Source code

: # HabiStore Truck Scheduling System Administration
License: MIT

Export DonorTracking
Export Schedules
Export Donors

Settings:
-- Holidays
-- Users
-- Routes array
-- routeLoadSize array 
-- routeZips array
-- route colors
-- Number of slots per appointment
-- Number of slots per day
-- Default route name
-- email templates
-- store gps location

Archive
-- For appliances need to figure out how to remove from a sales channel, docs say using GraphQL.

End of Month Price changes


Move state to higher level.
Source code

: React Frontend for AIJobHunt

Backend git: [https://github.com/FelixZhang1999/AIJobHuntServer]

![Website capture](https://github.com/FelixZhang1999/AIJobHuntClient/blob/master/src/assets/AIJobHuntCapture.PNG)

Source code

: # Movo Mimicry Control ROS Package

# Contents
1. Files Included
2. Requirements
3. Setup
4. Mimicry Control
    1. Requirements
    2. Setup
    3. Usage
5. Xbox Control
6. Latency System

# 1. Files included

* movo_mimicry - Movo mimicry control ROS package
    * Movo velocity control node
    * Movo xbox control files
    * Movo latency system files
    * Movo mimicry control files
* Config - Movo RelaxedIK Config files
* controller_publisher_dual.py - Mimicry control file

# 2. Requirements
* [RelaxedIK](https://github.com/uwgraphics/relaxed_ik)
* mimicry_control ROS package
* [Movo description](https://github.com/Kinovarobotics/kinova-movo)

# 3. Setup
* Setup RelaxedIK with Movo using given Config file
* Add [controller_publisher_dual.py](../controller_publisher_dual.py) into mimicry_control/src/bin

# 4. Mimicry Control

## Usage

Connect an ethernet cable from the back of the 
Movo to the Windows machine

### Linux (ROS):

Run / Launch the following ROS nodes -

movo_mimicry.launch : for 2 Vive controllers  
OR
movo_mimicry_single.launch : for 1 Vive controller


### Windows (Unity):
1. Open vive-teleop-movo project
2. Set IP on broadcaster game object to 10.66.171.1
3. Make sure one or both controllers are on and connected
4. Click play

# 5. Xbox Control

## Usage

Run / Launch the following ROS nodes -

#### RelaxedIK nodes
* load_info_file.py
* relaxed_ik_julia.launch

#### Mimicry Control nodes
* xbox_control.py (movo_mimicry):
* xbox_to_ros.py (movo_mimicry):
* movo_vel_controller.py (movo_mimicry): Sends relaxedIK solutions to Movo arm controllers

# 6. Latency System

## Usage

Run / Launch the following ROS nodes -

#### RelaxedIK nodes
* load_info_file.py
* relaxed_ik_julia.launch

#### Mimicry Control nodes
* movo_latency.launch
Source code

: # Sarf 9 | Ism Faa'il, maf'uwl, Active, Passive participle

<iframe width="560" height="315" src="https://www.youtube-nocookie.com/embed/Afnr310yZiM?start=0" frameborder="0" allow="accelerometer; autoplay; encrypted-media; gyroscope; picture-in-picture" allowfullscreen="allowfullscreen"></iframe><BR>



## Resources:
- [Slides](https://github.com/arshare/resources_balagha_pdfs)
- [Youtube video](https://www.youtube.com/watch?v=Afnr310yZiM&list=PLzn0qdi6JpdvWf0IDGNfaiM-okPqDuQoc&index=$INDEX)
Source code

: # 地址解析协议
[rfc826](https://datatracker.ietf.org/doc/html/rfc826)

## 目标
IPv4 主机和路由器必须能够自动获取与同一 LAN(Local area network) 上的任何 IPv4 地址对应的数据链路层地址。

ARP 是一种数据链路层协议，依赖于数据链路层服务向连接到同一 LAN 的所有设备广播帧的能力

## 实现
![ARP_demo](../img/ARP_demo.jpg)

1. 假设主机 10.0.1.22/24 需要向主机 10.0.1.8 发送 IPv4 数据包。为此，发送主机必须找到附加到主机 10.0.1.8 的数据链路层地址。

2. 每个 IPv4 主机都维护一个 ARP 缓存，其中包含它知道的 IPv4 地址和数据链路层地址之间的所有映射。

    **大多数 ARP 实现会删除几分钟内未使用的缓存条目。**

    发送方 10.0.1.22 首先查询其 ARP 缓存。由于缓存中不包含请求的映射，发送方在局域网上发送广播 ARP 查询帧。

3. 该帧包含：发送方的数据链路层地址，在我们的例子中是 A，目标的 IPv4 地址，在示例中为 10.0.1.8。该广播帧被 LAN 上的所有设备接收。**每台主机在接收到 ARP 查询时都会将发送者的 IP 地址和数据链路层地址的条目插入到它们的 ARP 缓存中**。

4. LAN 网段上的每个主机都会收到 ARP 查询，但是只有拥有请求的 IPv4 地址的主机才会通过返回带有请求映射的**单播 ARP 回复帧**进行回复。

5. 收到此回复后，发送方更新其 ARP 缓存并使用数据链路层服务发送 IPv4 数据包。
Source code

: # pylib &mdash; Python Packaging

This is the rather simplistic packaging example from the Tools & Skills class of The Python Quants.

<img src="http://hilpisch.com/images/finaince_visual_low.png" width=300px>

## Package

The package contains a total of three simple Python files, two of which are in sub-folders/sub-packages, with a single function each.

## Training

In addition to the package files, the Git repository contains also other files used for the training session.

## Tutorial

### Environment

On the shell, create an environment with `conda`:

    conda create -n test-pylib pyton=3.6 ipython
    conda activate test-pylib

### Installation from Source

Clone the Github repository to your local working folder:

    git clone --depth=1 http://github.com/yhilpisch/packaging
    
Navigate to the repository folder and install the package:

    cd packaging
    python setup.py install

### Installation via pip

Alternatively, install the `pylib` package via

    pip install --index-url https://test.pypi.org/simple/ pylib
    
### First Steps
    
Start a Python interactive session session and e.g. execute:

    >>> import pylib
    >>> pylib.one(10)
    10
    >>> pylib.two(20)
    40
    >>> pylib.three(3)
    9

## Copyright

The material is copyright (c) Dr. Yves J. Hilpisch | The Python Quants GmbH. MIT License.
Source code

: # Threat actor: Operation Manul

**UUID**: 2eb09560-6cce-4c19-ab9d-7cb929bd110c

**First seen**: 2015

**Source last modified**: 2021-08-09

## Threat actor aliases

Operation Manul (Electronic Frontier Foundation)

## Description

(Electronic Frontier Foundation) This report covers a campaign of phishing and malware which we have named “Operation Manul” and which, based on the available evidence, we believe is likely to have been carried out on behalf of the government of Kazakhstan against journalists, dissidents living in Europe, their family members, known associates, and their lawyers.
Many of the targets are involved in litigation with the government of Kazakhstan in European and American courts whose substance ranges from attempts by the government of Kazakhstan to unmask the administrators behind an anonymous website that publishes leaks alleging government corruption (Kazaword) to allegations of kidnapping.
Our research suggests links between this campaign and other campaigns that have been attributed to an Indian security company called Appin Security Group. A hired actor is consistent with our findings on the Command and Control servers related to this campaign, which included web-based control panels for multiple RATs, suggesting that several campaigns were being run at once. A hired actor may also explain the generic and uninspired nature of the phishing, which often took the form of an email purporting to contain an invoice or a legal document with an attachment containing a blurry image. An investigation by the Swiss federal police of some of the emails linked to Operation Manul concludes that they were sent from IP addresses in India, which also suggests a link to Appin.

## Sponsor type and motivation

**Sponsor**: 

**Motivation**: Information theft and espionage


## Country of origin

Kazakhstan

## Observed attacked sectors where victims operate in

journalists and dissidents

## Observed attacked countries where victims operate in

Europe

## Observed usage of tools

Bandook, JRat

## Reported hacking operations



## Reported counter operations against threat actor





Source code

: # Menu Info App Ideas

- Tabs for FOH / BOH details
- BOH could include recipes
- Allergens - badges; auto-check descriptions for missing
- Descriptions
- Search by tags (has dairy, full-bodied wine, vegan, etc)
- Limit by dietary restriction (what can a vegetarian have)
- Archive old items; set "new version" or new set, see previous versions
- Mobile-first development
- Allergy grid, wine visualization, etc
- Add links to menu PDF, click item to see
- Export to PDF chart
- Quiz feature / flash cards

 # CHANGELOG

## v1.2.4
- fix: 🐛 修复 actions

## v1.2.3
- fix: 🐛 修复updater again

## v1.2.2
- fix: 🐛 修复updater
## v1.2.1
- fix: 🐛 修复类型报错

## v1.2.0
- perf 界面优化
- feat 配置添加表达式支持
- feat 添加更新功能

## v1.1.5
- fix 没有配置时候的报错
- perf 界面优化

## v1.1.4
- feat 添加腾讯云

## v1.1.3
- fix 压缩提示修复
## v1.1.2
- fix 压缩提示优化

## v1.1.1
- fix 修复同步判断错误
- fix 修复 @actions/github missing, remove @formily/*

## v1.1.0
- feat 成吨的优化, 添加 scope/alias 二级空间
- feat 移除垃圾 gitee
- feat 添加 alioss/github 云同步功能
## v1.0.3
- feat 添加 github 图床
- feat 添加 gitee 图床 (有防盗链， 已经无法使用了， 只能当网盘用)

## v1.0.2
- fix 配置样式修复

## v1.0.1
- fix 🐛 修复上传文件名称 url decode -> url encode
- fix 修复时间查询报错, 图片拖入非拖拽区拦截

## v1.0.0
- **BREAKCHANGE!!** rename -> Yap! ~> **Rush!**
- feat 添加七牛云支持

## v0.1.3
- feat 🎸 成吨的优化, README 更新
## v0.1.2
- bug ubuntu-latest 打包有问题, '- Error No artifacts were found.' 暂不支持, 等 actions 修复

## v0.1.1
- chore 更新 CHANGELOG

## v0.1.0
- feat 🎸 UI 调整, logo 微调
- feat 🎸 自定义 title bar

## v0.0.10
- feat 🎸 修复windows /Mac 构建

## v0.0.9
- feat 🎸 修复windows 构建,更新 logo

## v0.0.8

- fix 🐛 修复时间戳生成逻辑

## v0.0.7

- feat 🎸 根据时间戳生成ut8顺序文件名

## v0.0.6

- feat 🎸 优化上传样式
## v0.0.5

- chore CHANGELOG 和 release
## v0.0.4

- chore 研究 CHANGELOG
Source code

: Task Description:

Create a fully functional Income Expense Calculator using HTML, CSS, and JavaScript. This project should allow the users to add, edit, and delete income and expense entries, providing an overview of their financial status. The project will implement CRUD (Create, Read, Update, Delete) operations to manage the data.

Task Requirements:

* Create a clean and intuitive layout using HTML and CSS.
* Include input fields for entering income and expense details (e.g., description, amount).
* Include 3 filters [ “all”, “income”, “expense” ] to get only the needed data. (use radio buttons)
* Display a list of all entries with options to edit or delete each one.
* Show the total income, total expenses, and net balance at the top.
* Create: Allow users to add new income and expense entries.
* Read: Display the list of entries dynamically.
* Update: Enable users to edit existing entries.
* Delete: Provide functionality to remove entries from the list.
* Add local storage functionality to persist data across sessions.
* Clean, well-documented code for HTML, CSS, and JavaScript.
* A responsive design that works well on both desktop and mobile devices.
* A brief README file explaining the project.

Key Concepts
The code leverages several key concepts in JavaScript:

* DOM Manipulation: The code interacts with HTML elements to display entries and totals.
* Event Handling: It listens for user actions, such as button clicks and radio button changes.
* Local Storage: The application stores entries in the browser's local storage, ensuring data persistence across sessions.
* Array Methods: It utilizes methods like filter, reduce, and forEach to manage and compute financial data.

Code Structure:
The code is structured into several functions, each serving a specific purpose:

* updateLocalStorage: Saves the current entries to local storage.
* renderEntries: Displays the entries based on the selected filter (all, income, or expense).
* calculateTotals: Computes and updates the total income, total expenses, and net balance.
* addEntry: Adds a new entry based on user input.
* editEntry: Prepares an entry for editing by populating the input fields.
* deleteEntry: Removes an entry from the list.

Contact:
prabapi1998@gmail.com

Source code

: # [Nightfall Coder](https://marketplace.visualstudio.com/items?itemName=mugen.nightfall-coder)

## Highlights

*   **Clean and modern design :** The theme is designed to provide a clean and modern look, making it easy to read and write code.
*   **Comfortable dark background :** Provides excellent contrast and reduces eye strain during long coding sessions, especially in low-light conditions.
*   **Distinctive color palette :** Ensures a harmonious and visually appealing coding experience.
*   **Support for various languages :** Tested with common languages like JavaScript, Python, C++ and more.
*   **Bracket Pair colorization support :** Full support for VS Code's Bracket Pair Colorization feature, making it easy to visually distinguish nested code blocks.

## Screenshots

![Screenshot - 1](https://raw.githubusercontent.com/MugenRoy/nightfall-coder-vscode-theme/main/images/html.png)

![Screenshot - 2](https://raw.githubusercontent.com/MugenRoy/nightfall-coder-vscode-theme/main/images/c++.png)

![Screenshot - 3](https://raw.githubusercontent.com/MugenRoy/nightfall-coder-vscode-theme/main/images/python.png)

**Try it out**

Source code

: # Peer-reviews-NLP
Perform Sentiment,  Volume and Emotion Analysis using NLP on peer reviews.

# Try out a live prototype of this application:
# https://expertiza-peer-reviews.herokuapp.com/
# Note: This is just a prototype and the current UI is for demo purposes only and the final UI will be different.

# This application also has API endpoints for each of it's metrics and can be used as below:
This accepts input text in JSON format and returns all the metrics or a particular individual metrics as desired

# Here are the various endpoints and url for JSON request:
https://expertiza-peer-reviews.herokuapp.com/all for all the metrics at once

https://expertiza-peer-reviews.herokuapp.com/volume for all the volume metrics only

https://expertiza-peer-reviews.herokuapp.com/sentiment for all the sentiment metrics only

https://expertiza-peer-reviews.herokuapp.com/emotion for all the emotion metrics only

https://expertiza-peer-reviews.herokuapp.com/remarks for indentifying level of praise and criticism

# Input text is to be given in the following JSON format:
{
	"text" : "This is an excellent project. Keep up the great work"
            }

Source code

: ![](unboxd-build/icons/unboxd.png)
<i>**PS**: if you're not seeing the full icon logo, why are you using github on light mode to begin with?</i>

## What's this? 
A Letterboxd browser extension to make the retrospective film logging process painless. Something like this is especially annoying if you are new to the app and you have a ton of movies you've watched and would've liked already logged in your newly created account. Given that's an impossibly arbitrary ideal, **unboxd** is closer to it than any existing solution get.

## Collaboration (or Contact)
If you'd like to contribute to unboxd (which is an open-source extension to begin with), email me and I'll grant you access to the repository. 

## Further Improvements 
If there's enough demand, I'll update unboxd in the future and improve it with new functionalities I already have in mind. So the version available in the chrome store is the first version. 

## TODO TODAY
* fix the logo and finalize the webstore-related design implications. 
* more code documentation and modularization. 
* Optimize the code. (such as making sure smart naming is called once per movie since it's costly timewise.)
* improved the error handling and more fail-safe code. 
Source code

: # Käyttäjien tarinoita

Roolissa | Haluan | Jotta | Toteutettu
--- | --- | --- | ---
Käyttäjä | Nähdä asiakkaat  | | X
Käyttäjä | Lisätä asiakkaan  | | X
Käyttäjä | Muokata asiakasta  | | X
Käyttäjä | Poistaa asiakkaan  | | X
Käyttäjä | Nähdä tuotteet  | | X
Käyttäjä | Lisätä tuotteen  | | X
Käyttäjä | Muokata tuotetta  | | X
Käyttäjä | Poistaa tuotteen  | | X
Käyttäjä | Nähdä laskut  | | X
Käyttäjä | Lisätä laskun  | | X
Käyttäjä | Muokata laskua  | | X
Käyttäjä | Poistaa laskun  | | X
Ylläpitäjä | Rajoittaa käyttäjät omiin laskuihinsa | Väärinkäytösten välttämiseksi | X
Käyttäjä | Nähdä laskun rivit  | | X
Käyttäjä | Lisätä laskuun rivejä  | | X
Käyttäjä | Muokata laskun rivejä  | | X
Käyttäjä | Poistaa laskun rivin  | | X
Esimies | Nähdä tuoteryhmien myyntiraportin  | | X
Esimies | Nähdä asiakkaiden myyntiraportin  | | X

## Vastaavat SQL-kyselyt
+++
§ TASK DIRECTIONS
The records are given above. Copy each line in them that holds "main".

§ RESPONSE BOX
![Screenshot - 1](https://raw.githubusercontent.com/MugenRoy/nightfall-coder-vscode-theme/main/images/html.png)
![Screenshot - 2](https://raw.githubusercontent.com/MugenRoy/nightfall-coder-vscode-theme/main/images/c++.png)
![Screenshot - 3](https://raw.githubusercontent.com/MugenRoy/nightfall-coder-vscode-theme/main/images/python.png)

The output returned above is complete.